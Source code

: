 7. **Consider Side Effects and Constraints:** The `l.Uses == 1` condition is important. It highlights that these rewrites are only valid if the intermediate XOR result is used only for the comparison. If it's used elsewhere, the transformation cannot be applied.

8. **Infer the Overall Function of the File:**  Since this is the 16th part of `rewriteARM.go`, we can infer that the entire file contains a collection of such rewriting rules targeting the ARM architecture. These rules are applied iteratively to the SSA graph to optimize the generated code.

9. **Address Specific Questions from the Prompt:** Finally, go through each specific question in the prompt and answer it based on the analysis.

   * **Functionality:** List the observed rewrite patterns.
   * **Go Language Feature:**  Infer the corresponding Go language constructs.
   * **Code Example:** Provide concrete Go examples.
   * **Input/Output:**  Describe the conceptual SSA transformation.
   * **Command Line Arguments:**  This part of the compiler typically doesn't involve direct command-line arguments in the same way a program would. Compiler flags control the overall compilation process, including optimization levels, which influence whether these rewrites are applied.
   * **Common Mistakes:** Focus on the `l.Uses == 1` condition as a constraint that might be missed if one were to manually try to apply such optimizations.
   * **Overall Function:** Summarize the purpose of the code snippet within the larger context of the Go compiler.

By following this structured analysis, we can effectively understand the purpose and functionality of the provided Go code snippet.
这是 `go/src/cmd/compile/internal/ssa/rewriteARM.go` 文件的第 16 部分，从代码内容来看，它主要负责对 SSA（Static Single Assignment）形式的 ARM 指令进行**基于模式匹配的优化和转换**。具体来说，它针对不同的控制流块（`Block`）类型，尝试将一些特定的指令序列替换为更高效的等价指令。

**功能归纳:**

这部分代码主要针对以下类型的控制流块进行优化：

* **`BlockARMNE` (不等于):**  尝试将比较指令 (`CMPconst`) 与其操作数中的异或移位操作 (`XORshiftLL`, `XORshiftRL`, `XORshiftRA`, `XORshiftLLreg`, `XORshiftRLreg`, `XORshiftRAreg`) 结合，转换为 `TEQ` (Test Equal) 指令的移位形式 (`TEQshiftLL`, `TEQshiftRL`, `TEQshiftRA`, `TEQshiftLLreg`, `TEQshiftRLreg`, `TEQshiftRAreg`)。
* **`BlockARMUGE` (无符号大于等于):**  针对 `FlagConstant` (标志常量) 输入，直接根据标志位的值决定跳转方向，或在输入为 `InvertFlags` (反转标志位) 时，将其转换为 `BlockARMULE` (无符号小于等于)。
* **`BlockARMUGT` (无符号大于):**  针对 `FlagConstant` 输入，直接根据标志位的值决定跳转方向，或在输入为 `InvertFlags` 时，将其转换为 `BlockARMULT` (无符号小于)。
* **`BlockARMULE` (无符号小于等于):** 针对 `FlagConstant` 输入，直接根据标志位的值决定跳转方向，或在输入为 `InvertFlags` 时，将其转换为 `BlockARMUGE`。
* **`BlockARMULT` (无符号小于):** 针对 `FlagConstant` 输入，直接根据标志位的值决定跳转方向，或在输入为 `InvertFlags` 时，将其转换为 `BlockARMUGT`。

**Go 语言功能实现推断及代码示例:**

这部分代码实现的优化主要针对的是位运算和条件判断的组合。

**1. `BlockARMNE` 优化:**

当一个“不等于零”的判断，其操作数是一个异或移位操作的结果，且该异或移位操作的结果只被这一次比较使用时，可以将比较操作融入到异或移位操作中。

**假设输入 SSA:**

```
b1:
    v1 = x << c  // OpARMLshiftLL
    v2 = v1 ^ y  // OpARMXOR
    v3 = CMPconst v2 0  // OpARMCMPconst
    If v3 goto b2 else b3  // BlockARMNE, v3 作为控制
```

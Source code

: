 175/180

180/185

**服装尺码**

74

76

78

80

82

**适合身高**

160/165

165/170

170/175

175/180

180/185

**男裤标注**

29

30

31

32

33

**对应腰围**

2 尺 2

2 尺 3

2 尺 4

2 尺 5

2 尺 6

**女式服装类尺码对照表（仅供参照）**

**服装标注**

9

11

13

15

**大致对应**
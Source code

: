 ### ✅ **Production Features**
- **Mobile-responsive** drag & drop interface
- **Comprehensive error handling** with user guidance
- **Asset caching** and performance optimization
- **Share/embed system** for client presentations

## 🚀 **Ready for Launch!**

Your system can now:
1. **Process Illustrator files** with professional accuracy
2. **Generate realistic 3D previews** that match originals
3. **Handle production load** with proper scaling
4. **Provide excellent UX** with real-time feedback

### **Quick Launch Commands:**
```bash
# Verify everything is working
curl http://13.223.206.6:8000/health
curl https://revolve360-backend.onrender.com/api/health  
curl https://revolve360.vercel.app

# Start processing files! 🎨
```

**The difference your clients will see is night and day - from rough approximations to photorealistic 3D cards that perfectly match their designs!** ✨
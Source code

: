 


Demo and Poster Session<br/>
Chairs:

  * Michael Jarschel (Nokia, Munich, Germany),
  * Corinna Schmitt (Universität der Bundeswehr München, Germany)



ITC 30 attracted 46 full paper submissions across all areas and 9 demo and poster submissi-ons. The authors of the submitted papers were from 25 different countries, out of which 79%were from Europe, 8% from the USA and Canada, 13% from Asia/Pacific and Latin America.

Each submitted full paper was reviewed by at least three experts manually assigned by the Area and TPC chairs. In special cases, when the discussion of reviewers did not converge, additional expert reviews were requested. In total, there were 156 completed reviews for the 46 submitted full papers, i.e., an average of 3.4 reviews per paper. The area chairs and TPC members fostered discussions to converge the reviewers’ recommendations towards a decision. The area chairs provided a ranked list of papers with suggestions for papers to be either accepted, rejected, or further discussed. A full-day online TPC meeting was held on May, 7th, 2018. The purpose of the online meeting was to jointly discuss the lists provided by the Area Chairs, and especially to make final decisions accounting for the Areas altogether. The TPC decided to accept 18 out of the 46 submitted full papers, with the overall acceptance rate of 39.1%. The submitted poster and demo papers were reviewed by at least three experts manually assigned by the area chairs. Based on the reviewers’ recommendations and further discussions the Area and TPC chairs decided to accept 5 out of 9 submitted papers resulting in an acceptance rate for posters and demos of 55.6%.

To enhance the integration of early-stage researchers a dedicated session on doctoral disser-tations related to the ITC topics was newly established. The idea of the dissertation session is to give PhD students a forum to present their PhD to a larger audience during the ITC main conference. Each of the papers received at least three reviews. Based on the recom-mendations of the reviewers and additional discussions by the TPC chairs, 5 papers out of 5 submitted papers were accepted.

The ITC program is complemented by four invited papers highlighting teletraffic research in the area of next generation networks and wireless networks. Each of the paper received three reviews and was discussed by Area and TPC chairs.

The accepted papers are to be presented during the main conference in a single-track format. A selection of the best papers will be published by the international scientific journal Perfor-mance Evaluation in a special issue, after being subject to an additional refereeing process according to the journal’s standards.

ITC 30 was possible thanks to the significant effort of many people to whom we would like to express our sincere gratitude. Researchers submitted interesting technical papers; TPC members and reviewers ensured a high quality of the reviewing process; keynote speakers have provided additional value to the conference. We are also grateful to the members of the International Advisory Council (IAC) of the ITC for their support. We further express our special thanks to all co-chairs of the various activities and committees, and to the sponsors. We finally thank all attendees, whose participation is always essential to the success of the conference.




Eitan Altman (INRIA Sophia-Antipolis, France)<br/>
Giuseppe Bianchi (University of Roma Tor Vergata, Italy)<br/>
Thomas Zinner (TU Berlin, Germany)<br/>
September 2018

_Problem_
When the word "transformation" shows up in a line of the material, count that line; report only the final number.

_The answer_
2